The song had been part of the band's set for longer than a year at that point, and had amassed so many mentions in reviews of the group that, according to Harris, "its release [as a single] had long seemed inevitable." In its review of the single, pan-European magazine Music & Media wrote, "Is it a fata morgana, or is Oasis for real? We've had so many over-hyped British bands now, that we prefer to take a back seat. But then again we haven't heard such good pop since the La's." They also stated that it "deserves" to be labeled "masterpiece". Martin Aston from Music Week gave it four out of five and named it Pick of the Week in the category of Alternative, saying, "'Live Forever' is another example of the Mancunian's crunchy melody, punchy dynamic and air of brazen confidence, except that the track plays at a more measured pace. 'Live Forever' is definitely Top 10 material but has the potential to go higher." NME found the song to be an improvement over Oasis's previous singles, concluding, "Basically, what thus far looked like obnoxious Manc arrogance suddenly looks like sheer effortlessness. A terrific record."

While Oasis' first two singles, "Supersonic" and "Shakermaker", were modestly received, it was "Live Forever" that "got the world's attention". "Live Forever" became Oasis' first top-ten hit, reaching number ten on the UK Singles Chart in 1994. In 1995, the song charted in the United States, reaching number two and number ten on Billboards Modern Rock Tracks and Album Rock Tracks charts, respectively. Noel Gallagher commented on the praise given to the song: "People said to me after 'Live Forever', 'Where are you gonna go after that?' And I was like, I don't think it's that good. I think it's a fucking good song, but I think I can do better."

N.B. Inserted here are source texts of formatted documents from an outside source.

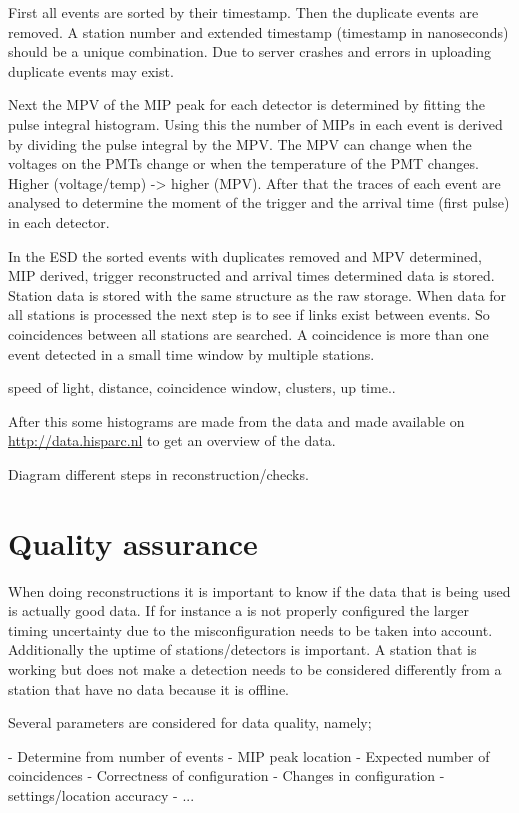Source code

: First all events are sorted by their timestamp. Then the duplicate
events are removed. A station number and extended timestamp (timestamp
in nanoseconds) should be a unique combination. Due to server crashes
and errors in uploading duplicate events may exist.

Next the MPV of the MIP peak for each detector is determined by fitting
the pulse integral histogram. Using this the number of MIPs in each
event is derived by dividing the pulse integral by the MPV. The MPV can
change when the voltages on the PMTs change or when the temperature of
the PMT changes. Higher (voltage/temp) -> higher (MPV). After that the
traces of each event are analysed to determine the moment of the trigger
and the arrival time (first pulse) in each detector.

In the ESD the sorted events with duplicates removed and MPV determined,
MIP derived, trigger reconstructed and arrival times determined data is
stored. Station data is stored with the same structure as the raw
storage. When data for all stations is processed the next step is to see
if links exist between events. So coincidences between all stations are
searched. A coincidence is more than one event detected in a small time
window by multiple stations.

speed of light, distance, coincidence window, clusters, up time..

After this some histograms are made from the data and made available on
\url{http://data.hisparc.nl} to get an overview of the data.

Diagram different steps in reconstruction/checks.


\section{Quality assurance}

When doing reconstructions it is important to know if the data that is
being used is actually good data. If for instance a \gps is not properly
configured the larger timing uncertainty due to the misconfiguration
needs to be taken into account. Additionally the uptime of
stations/detectors is important. A station that is working but does not
make a detection needs to be considered differently from a station that
have no data because it is offline.

Several parameters are considered for data quality, namely;

- Determine from number of events
- MIP peak location
- Expected number of coincidences
- Correctness of configuration
- Changes in configuration
- \gps settings/location accuracy
- ...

"Live Forever" has garnered additional acclaim years after its release. In 2006, "Live Forever" was named the greatest song of all time in a poll released by Q; the song had ranked ninth in a similar Q poll three years prior. In 2007, "Live Forever" placed number one in the NME and XFM poll of the 50 "Greatest Indie Anthems Ever". Pitchfork labelled the song as Oasis' best-ever track and said of the song: "It's an honest, aspirational sentiment just as the photo of John Lennon's childhood home on the single's sleeve is an honest, tasteful exhibition of fandom." The music site went on to praise the song for its 'fearless optimism'. In Radio X's annual Best Of British Poll, it has won 6 times, in 2018, 2021, 2023, 2024, 2025 and in the 2026 Best Of British 500. In 2024, Paste and Rolling Stone ranked "Live Forever" third and second, respectively, on their lists of the greatest Oasis songs.

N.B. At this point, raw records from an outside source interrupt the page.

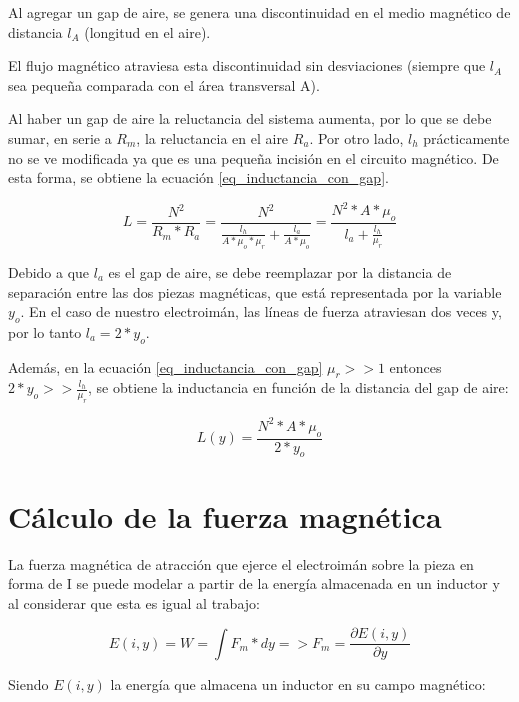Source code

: \noindent Al agregar un gap de aire, se genera una discontinuidad en el medio magnético de distancia $l_{A}$ (longitud en el aire).

\noindent El flujo magnético atraviesa esta discontinuidad sin desviaciones (siempre que $l_{A}$ sea pequeña comparada con el área transversal A).

\noindent Al haber un gap de aire la reluctancia del sistema aumenta, por lo que se debe sumar, en serie a $R_{m}$, la reluctancia en el aire $R_{a}$. Por otro lado, $l_{h}$ prácticamente no se ve modificada ya que es una pequeña incisión en el circuito magnético. De esta forma, se obtiene la ecuación \ref{eq_inductancia_con_gap}.

\begin{equation}\label{eq_inductancia_con_gap}
L=\frac{N^{2}}{R_{m}*R_{a}}=\frac{N^{2}}{\frac{l_{h}}{A*\mu_{o}*\mu_{r}}+\frac{l_{a}}{A*\mu_{o}}}=\frac{N^{2}*A*\mu_{o}}{l_{a}+\frac{l_{h}}{\mu_{r}}}
\end{equation}

\noindent Debido a que $l_{a}$ es el gap de aire, se debe reemplazar por la distancia de separación entre las dos piezas magnéticas, que está representada por la variable $y_{o}$. En el caso de nuestro electroimán, las líneas de fuerza atraviesan dos veces y, por lo tanto $l_{a}=2*y_{o}$.

\noindent Además, en la ecuación \ref{eq_inductancia_con_gap} $\mu_{r}>>1$ entonces $2*y_{o}>>\frac{l_{h}}{\mu_{r}}$, se obtiene la inductancia en función de la distancia del gap de aire:

\begin{equation}\label{eq_inductancia_vs_y}
		L(y)=\frac{{N^{2}*A*\mu_{o}}}{2*y_{o}}
\end{equation}

\section{Cálculo de la fuerza magnética}

\noindent La fuerza magnética de atracción que ejerce el electroimán sobre la pieza en forma de I se puede modelar a partir de la energía almacenada en un inductor y al considerar que esta es igual al trabajo:

\begin{equation}\label{eq_energia}
	E(i,y)=W=\int{F_{m}*dy}=>F_{m}=\frac{\partial{E(i,y)}}{\partial{y}}
\end{equation}

\noindent Siendo $E(i,y)$ la energía que almacena un inductor en su campo magnético:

In November 2023, a cover of the song by Kotomi and Ryan Elder was used in the Rick and Morty episode "That's Amorte".

==Music videos==

Two music videos were made for "Live Forever" for British and American airplay. The original video, shot on 24 July 1994, was directed by Carlos Grasso and features unusual imagery such as Liam Gallagher sitting on a chair affixed to a wall, and a number of scenes are devoted to the band burying drummer Tony McCarroll alive. Some of the UK version of the promotional video was filmed at the Strawberry Fields memorial, the area of New York City's Central Park dedicated to John Lennon—the single cover features 251 Menlove Avenue, the childhood home of Lennon. The American video, directed by Nick Egan features the band playing in an office with pictures of the musicians Sid Vicious, Kurt Cobain, Jim Morrison, John Lennon, Brian Jones, Jimi Hendrix, and Marc Bolan, and the footballer Bobby Moore on the wall. Both videos are included on the 2004 Definitely Maybe DVD. The British music video now has over 30 million views on YouTube.

==Live performances==
"Live Forever" is a crowd favourite to play at concerts. In some concerts, most notably Manchester in 1996, a slideshow of famous deceased musicians Oasis admired—such as Elvis Presley, Jimi Hendrix, Bob Marley, and Sid Vicious—would be displayed behind the band, with a picture of John Lennon always at the end of the slideshow. During the early years, Liam Gallagher would personally sing the falsetto part, "You and I, we're gonna live forever." Noel Gallagher eventually picked up the role of singing the falsetto, as "Liam thought it was a bit gay." On 4 June 2017, Liam performed the song with Coldplay frontman Chris Martin and guitarist Jonny Buckland at the One Love Manchester benefit concert for the victims of the Manchester Arena bombing.

In February 2018, Liam performed the song at the 2018 Brit Awards as tribute to the victims of the Manchester Arena attack as Ariana Grande was unable to attend due to illness.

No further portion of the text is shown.